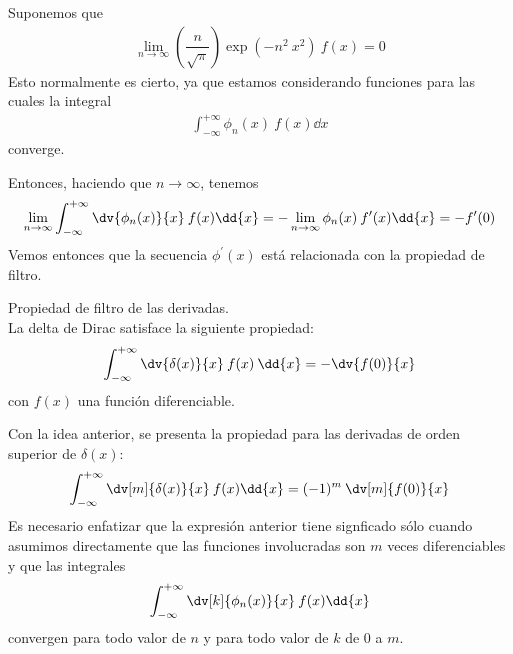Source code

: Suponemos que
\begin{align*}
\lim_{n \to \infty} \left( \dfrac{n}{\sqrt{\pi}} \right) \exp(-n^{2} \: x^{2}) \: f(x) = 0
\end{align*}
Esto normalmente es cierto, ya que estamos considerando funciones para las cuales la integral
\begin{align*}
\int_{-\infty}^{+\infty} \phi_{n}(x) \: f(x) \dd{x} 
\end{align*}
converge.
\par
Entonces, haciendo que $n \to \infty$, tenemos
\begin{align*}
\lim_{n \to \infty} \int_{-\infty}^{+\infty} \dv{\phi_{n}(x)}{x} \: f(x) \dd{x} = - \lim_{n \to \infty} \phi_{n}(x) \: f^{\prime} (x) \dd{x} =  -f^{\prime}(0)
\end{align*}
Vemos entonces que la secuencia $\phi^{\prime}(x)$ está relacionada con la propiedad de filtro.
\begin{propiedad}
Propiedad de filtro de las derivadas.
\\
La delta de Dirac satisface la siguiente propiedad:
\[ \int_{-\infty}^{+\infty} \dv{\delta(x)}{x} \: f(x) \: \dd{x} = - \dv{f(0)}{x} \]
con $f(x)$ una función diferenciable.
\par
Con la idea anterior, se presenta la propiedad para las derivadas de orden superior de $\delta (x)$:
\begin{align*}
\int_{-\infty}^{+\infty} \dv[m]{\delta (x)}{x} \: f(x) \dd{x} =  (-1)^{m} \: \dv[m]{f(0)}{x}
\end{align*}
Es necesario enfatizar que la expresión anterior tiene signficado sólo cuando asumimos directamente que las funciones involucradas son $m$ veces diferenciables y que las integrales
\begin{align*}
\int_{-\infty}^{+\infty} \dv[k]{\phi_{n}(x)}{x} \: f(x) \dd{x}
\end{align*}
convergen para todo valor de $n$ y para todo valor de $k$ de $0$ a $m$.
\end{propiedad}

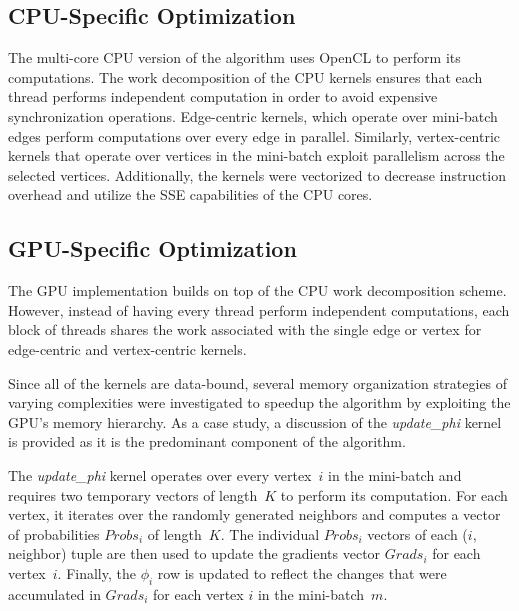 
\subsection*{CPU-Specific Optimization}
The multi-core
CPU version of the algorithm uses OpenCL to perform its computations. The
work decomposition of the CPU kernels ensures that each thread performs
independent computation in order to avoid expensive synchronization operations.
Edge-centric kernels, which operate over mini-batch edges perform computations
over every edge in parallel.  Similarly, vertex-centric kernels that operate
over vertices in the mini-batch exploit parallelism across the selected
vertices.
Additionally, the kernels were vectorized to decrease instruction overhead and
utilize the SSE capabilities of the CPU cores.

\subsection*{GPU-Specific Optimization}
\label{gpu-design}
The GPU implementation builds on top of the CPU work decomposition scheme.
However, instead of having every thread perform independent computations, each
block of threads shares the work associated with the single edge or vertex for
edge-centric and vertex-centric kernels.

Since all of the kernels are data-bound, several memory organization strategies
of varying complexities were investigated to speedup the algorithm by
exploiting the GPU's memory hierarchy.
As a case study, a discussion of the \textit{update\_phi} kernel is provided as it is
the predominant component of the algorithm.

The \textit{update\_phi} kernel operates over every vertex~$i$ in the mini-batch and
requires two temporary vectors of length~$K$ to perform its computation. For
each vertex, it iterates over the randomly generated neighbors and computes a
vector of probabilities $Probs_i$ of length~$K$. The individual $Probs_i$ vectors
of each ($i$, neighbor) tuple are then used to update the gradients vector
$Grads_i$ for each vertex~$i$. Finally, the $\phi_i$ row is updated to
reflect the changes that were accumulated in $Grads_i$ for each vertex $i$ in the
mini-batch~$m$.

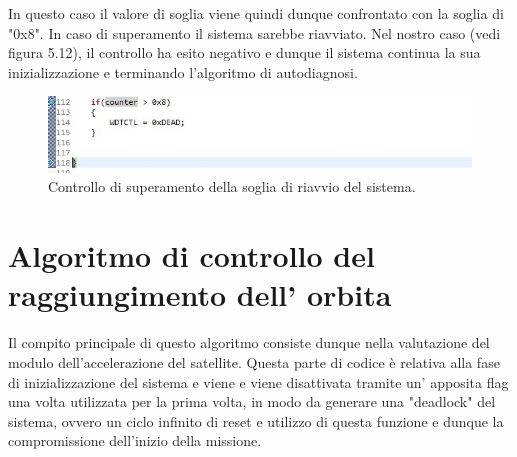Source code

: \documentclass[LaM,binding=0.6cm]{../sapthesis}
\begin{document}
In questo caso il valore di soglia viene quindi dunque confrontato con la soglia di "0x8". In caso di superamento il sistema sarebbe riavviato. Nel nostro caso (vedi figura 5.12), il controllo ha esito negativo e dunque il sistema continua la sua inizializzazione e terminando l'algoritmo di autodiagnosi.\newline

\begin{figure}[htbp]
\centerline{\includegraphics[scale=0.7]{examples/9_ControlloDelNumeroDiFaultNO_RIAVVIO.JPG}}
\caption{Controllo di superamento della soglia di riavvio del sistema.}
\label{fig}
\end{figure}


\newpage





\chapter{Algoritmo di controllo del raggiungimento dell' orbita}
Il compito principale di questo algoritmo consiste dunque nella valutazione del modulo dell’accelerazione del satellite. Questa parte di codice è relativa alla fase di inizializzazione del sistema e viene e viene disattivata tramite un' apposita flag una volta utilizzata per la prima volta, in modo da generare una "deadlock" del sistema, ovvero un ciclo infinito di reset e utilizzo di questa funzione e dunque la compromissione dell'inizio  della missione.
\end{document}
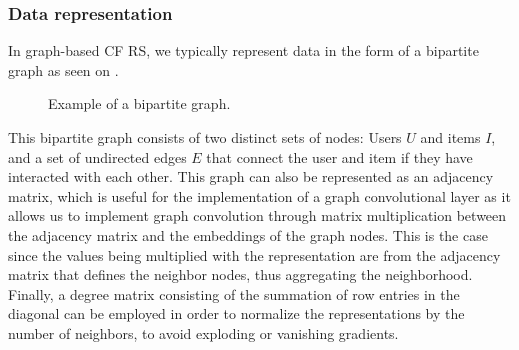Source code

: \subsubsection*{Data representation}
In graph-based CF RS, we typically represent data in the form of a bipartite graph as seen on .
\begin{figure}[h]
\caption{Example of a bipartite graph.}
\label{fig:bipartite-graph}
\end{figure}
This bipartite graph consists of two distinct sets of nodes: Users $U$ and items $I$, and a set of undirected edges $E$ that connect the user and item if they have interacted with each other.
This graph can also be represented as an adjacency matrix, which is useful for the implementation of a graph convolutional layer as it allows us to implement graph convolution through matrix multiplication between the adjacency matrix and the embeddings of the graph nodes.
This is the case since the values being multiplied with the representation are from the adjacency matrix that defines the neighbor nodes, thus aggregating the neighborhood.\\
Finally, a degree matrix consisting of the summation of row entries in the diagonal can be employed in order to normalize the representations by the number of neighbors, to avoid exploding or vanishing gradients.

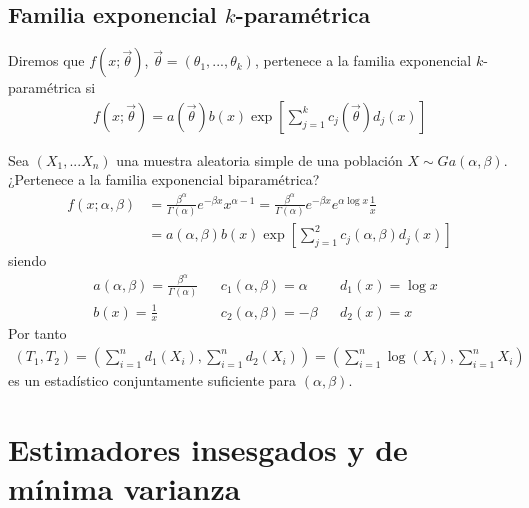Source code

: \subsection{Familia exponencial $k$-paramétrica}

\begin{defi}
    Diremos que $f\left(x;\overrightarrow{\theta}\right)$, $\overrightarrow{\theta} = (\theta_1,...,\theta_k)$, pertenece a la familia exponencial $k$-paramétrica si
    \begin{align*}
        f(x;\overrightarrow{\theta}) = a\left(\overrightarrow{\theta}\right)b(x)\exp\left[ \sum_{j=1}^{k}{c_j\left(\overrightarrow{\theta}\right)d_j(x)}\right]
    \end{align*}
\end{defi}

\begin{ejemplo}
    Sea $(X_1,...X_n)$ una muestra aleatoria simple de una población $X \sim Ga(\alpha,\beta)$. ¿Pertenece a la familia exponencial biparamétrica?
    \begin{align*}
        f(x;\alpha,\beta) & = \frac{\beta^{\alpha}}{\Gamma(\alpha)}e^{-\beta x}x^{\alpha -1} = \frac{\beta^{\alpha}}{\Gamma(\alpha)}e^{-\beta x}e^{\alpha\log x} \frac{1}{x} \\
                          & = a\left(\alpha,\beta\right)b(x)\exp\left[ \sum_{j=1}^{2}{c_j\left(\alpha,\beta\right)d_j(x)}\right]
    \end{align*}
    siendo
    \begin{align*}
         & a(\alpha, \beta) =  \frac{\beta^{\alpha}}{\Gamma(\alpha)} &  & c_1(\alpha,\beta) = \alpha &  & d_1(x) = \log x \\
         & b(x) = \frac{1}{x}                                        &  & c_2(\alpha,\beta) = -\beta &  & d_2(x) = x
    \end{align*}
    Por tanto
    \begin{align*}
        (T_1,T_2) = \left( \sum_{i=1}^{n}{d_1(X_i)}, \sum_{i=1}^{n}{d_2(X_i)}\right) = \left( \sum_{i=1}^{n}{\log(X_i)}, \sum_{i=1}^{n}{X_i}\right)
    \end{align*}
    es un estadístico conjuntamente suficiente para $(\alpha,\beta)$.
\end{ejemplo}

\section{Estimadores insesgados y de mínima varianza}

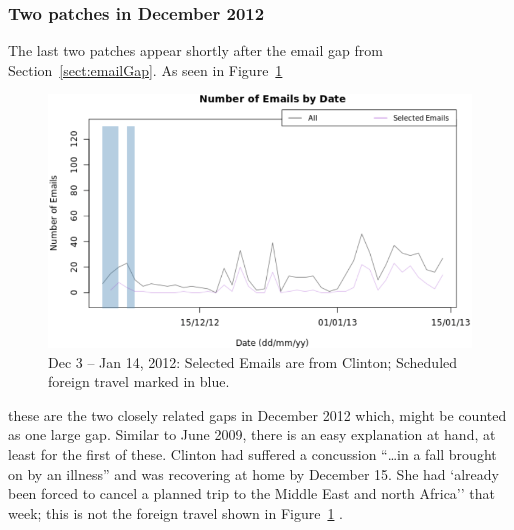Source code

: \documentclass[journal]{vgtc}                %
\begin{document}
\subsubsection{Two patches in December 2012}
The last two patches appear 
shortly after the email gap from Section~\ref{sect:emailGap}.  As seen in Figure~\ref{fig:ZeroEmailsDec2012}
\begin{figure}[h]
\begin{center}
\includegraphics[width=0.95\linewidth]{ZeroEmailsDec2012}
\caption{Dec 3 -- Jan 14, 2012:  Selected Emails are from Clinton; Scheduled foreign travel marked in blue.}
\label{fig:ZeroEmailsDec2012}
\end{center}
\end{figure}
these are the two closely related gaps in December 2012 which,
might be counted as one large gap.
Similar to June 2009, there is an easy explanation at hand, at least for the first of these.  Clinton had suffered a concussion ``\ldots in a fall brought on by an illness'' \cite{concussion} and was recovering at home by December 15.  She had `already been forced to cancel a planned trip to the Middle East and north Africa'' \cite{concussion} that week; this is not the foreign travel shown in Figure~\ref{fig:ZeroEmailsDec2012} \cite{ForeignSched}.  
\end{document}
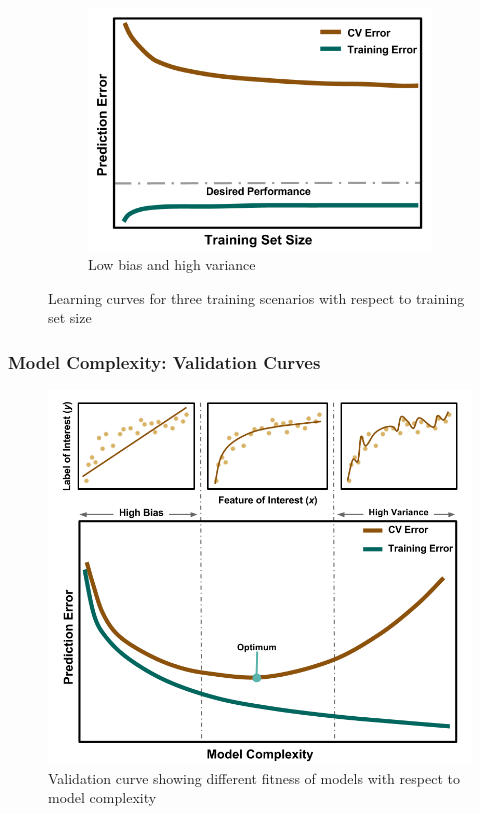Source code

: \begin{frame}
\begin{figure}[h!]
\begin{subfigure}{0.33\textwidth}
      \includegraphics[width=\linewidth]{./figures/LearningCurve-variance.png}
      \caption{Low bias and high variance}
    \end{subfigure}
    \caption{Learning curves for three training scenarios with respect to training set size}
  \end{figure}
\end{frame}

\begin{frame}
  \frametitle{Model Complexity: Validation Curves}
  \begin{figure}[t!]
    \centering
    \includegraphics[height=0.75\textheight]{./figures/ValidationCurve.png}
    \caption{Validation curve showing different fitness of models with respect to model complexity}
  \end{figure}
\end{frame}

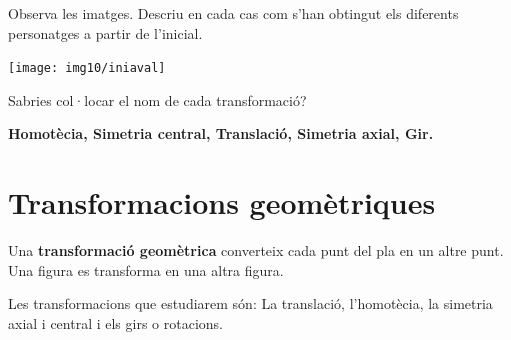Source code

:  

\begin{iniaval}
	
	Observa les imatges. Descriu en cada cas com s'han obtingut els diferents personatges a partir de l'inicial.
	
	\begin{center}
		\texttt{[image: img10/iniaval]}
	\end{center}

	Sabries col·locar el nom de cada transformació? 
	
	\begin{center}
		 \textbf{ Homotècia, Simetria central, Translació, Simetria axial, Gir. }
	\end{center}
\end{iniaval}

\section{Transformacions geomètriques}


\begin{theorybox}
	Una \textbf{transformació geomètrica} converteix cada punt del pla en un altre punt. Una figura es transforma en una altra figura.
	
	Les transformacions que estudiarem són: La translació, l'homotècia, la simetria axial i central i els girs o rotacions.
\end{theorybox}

-- Aim of the task --
Read the data above and count the lines that include "computations". Answer only with the count.

-- Task output --
3